[Given entries]

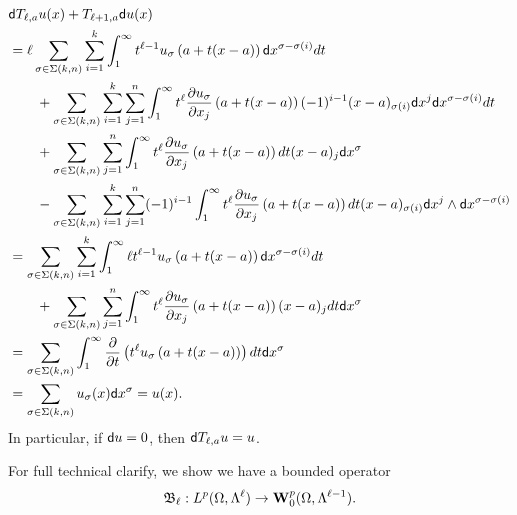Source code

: \documentclass[a4paper]{article}
\begin{document}
\begin{align*}
    &
    {\mathsf d} T_{\ell,a} u(x)
    +
    T_{\ell+1,a} {\mathsf d} u(x)
    \\&
    =
    \ell
    \sum_{\sigma \in \Sigma(k,n)} \sum_{i=1}^{k}
    \int_{1}^\infty 
    t^{\ell-1} u_{\sigma}\left(a+t(x-a)\right) {\mathsf d}x^{\sigma-\sigma(i)} dt 
    \\&\qquad
    + 
    \sum_{\sigma \in \Sigma(k,n)} \sum_{i=1}^{k} \sum_{j=1}^{n}
    \int_{1}^\infty 
    t^{\ell} \frac{ \partial u_{\sigma} }{\partial x_{j}}\left(a+t(x-a)\right) (-1)^{i-1} (x-a)_{\sigma(i) } {\mathsf d}x^{j} {\mathsf d}x^{\sigma-\sigma(i)} dt 
    \\&\qquad
    +
    \sum_{\sigma \in \Sigma(k,n)} \sum_{j=1}^{n}
    \int_{1}^\infty t^{\ell} \frac{ \partial u_{\sigma} }{\partial x_{j}}\left(a+t(x-a)\right) dt (x-a)_{j}
    {\mathsf d}x^{\sigma}
    \\&\qquad
    - 
    \sum_{\sigma \in \Sigma(k,n)} \sum_{i=1}^{k} \sum_{j=1}^{n}
    (-1)^{i-1}
    \int_{1}^\infty t^{\ell} \frac{ \partial u_{\sigma} }{\partial x_{j}}\left(a+t(x-a)\right) dt 
    (x-a)_{\sigma(i)} {\mathsf d}x^{j} \wedge {\mathsf d}x^{\sigma-\sigma(i)}
    \\&
    =
    \sum_{\sigma \in \Sigma(k,n)} \sum_{i=1}^{k}
    \int_{1}^\infty 
    \ell t^{\ell-1} u_{\sigma}\left(a+t(x-a)\right) {\mathsf d}x^{\sigma-\sigma(i)} dt 
    \\&\qquad
    +
    \sum_{\sigma \in \Sigma(k,n)} \sum_{j=1}^{n}
    \int_{1}^\infty t^{\ell} \frac{ \partial u_{\sigma} }{\partial x_{j}}\left(a+t(x-a)\right) (x-a)_{j} dt
    {\mathsf d}x^{\sigma}
    \\&
    =
    \sum_{\sigma \in \Sigma(k,n)} 
    \int_{1}^\infty \frac{\partial}{\partial t} \left( t^{\ell} u_{\sigma}\left(a+t(x-a)\right) \right) dt {\mathsf d}x^{\sigma}
    \\&
    =
    \sum_{\sigma \in \Sigma(k,n)} 
    u_{\sigma}(x) {\mathsf d}x^{\sigma}
    =
    u(x)
    .
\end{align*}
In particular, if ${\mathsf d} u = 0$, then ${\mathsf d} T_{\ell,a} u = u$.



For full technical clarify, we show we have a bounded operator 
\[
    {\mathfrak B}_{\ell} : L^{p}(\Omega,\Lambda^{\ell}) \rightarrow {\mathbf W}^{p}_{0}(\Omega,\Lambda^{\ell-1})
    .
\]
\end{document}
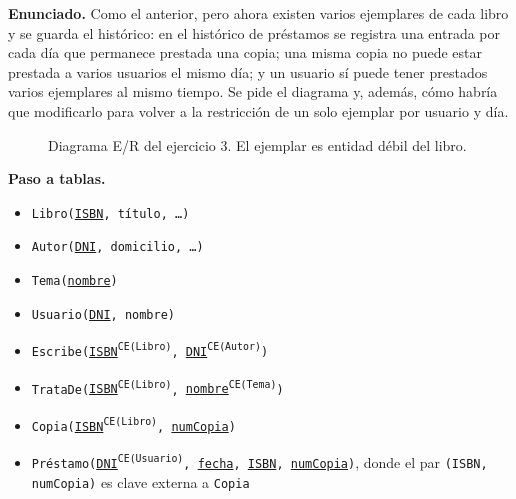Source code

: \textbf{Enunciado.} Como el anterior, pero ahora existen varios ejemplares de
cada libro y se guarda el histórico: en el histórico de préstamos se registra una
entrada por cada día que permanece prestada una copia; una misma copia no puede
estar prestada a varios usuarios el mismo día; y un usuario sí puede tener
prestados varios ejemplares al mismo tiempo. Se pide el diagrama y, además,
cómo habría que modificarlo para volver a la restricción de un solo ejemplar por
usuario y día.

\begin{figure}[H]
\centering
{}
\caption{Diagrama E/R del ejercicio 3. El ejemplar es entidad débil del libro.}
\end{figure}

\textbf{Paso a tablas.}

\begin{itemize}[leftmargin=*]
    \item \texttt{Libro(\underline{ISBN}, título, \dots)}
    \item \texttt{Autor(\underline{DNI}, domicilio, \dots)}
    \item \texttt{Tema(\underline{nombre})}
    \item \texttt{Usuario(\underline{DNI}, nombre)}
    \item \texttt{Escribe(\underline{ISBN}\textsuperscript{CE(Libro)},
          \underline{DNI}\textsuperscript{CE(Autor)})}
    \item \texttt{TrataDe(\underline{ISBN}\textsuperscript{CE(Libro)},
          \underline{nombre}\textsuperscript{CE(Tema)})}
    \item \texttt{Copia(\underline{ISBN}\textsuperscript{CE(Libro)},
          \underline{numCopia})}
    \item \texttt{Préstamo(\underline{DNI}\textsuperscript{CE(Usuario)},
          \underline{fecha}, \underline{ISBN}, \underline{numCopia})}, donde el
          par \texttt{(ISBN, numCopia)} es clave externa a \texttt{Copia}
\end{itemize}

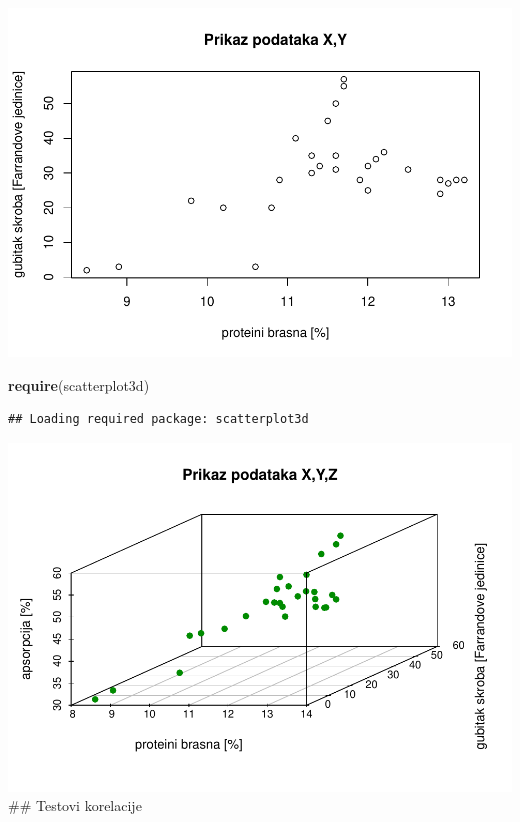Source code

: \documentclass[]{article}
\newenvironment{Shaded}{\begin{snugshade}}{\end{snugshade}}
\newcommand{\KeywordTok}[1]{\textcolor[rgb]{0.13,0.29,0.53}{\textbf{{#1}}}}
\newcommand{\DataTypeTok}[1]{\textcolor[rgb]{0.13,0.29,0.53}{{#1}}}
\newcommand{\DecValTok}[1]{\textcolor[rgb]{0.00,0.00,0.81}{{#1}}}
\newcommand{\StringTok}[1]{\textcolor[rgb]{0.31,0.60,0.02}{{#1}}}
\newcommand{\NormalTok}[1]{{#1}}
\begin{document}
\includegraphics{Izvjestaj_files/figure-latex/unnamed-chunk-25-3.pdf}

\begin{Shaded}
\begin{Highlighting}[]
\KeywordTok{require}\NormalTok{(scatterplot3d)}
\end{Highlighting}
\end{Shaded}

\begin{verbatim}
## Loading required package: scatterplot3d
\end{verbatim}

\begin{Shaded}
\end{Shaded}

\includegraphics{Izvjestaj_files/figure-latex/unnamed-chunk-25-4.pdf}
\#\# Testovi korelacije
\end{document}
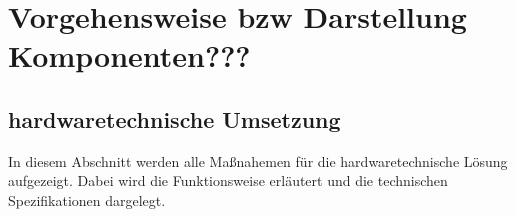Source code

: \chapter{Vorgehensweise bzw Darstellung Komponenten???}

\section{hardwaretechnische Umsetzung}
In diesem Abschnitt werden alle Maßnahemen für die hardwaretechnische Lösung aufgezeigt. Dabei wird die Funktionsweise erläutert und die technischen Spezifikationen dargelegt.

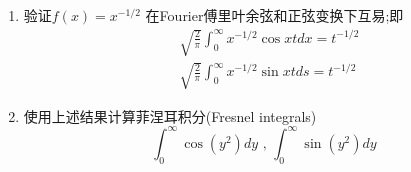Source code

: \documentclass[10pt]{article}
\newenvironment{problem}[2][]{\begin{trivlist}
\item[\hskip \labelsep {\bfseries #1}\hskip \labelsep {\bfseries #2}]}{\end{trivlist}}
\begin{document}
\begin{problem}{6.5}
  \begin{enumerate}
  \item 验证$f(x)=x^{-1 / 2}$ 在Fourier傅里叶余弦和正弦变换下互易;即
  $$
  \begin{aligned}
  & \sqrt{\frac{2}{\pi}} \int_0^{\infty} x^{-1 / 2} \cos x t d x=t^{-1 / 2} \\
  & \sqrt{\frac{2}{\pi}} \int_0^{\infty} x^{-1 / 2} \sin x t d s=t^{-1 / 2}
  \end{aligned}
  $$
  \item 使用上述结果计算菲涅耳积分(Fresnel integrals)
  $$
  \int_0^{\infty} \cos \left(y^2\right) d y \text { , } \int_0^{\infty} \sin \left(y^2\right) d y
  $$
\end{enumerate}

\end{problem}
\end{document}
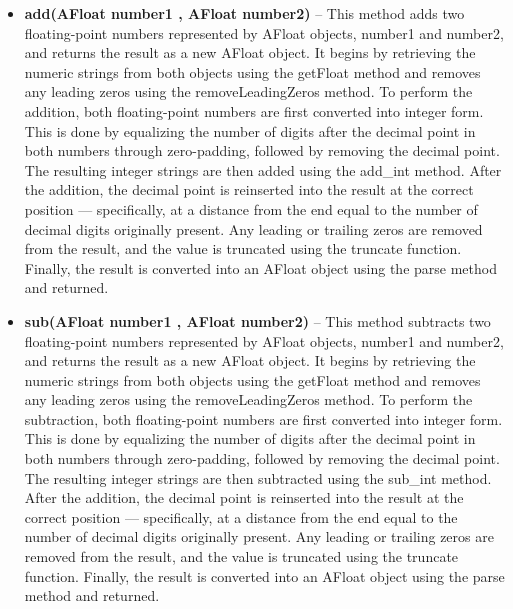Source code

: \documentclass[a4paper,12pt]{article}
\begin{document}
\begin{itemize}
    \item \textbf{add(AFloat number1 , AFloat number2)} -- This method adds two floating-point numbers represented by AFloat objects, number1 and number2, and returns the result as a new AFloat object. It begins by retrieving the numeric strings from both objects using the getFloat method and removes any leading zeros using the removeLeadingZeros method. To perform the addition, both floating-point numbers are first converted into integer form. This is done by equalizing the number of digits after the decimal point in both numbers through zero-padding, followed by removing the decimal point. The resulting integer strings are then added using the add\_int method. After the addition, the decimal point is reinserted into the result at the correct position — specifically, at a distance from the end equal to the number of decimal digits originally present. Any leading or trailing zeros are removed from the result, and the value is truncated using the truncate function. Finally, the result is converted into an AFloat object using the parse method and returned.\\

    \item \textbf{sub(AFloat number1 , AFloat number2)} -- This method subtracts two floating-point numbers represented by AFloat objects, number1 and number2, and returns the result as a new AFloat object. It begins by retrieving the numeric strings from both objects using the getFloat method and removes any leading zeros using the removeLeadingZeros method. To perform the subtraction, both floating-point numbers are first converted into integer form. This is done by equalizing the number of digits after the decimal point in both numbers through zero-padding, followed by removing the decimal point. The resulting integer strings are then subtracted using the sub\_int method. After the addition, the decimal point is reinserted into the result at the correct position — specifically, at a distance from the end equal to the number of decimal digits originally present. Any leading or trailing zeros are removed from the result, and the value is truncated using the truncate function. Finally, the result is converted into an AFloat object using the parse method and returned.\\


\end{itemize}
\end{document}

[/Given entries]

§ **What the exercise asks**
Report all lines of the data above that include the string "latex".

§ **Answer area**
\includegraphics{Izvjestaj_files/figure-latex/unnamed-chunk-25-3.pdf}
\includegraphics{Izvjestaj_files/figure-latex/unnamed-chunk-25-4.pdf}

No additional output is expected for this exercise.